Here’s the thing: it’s not that getting lefties up in arms is, in itself, a bad idea for firing up the right-wing base in kind, although Norton’s campaign may not have accounted for how broadly repugnant the actual content of this ad would be considered. If you’re going to take a controversial position, putting in a direct inference to something as universally condemnable as a “war on Islam” makes it almost certain that whole effort will backfire.
The real problem is how Norton’s lurch to the right–which seems to have accelerated and formalized since Josh Penry took over as campaign manager in April–looks in the context of a campaign that otherwise has been a bumbling disaster, with an uninspiring message and an inarticulate stuffed suit of a candidate failing to win her base. Penry certainly knows how to go hard negative, as he’s proven in his time as Minority Leader in the state senate. The problem is that Norton has gone so sweepingly negative, and so stridently right-wing, as to inspire skepticism about everything she says–even the things that may be legitimate.
It all begins to reek of simple desperation, and that becomes the sidebar of every story.
It’s not the way it had to be: we just don’t think many of the parallels to “Tea Party” victories in other states had to play out the same way in Colorado. Colorado Republicans might well have warmed to Norton over time if she had not tried so hard to reinvent herself into this reactionary caricature, which everyone knows she would not have affected but for the rebellion against her on the right. Norton was expected to be a Bill Owens-model moderate, which would have been the better general election candidate–possibly, had it happened differently, more than a match for Michael Bennet. That’s the Jane Norton Democrats were afraid they would face this November.
But the last nine months of Norton’s pandering to the fringe right, reaching its crescendo with her broadly offensive “war on Islam” ad, have destroyed her ability to campaign as a wide-appeal moderate in the general election. Unbelievably, “Tea Party” favorite Buck is in a more general election-credible spot right now than Norton, if only because nobody thought Buck merited a “tracker” during the primary–we expect that’s changing. Either way, Norton can’t put all these wacky things she has asserted and called for on camera back in the bottle. And she has failed in her goal of winning the base votes she sought to attract with this stuff–she was too far alienated from them to have it considered believable, and she has only fallen further behind in the polls.

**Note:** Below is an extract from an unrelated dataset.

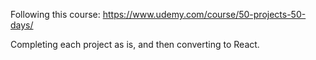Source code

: Following this course:
https://www.udemy.com/course/50-projects-50-days/

Completing each project as is, and then converting to React.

It’s a situation both similar to and different from the GOP Senate primary in Nevada, where the would-be frontrunner Sue Lowden lost to “Tea Party” favorite Sharron Angle. Lowden had on-camera gaffes that called into question her qualifications (like Norton, her supposed best asset)–but Angle is a toxic victor the GOP must hide all the way to November, lest the general election voters discover how crazy she truly is. Norton has the worst of both: credibility problems that endanger her in the primary, and the body of fringy statements that would harm her after.
It’s not the end, of course. Nobody is willing to say that Norton is finished, and her strategy since abandoning the assemblies of reaching out to inactive and low-information GOP primary voters could certainly work: there remains the matter of Norton’s considerable cash on hand versus Buck’s weak fundraising (offset by those deep-pocketed “independent interests,” of course).
But if we do wake up on August 11th, and are compelled by events of the previous evening to write Jane Norton’s political epitaph, we’re going to start with the worst decision Norton made, and Josh Penry doubled down on. A contrived play that failed to resonate with the primary voters she needed, and cost her the biggest thing she had going for her once the primary was over.